§ **TASK ITEM**
If a line in the records below holds the string "systematic", count it; give only the total.

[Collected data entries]
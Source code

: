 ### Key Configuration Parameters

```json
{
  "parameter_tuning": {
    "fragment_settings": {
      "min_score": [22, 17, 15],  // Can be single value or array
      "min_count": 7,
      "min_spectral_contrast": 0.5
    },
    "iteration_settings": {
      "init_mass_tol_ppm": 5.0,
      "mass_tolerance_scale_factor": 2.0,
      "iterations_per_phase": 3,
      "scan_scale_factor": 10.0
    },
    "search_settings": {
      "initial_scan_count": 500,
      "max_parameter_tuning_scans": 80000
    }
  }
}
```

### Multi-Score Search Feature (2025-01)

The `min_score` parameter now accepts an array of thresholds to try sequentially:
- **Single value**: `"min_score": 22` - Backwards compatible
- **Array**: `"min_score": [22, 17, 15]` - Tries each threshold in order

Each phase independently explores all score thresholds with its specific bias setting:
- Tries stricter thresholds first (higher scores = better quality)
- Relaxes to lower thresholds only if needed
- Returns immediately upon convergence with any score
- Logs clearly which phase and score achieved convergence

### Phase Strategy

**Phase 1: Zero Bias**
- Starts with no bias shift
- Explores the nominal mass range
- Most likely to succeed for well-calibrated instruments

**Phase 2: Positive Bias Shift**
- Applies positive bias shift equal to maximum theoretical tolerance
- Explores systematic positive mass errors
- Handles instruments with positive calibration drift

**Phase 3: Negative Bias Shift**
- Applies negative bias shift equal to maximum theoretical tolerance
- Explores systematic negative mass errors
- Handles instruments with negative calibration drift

§ **ANSWER BOX**
2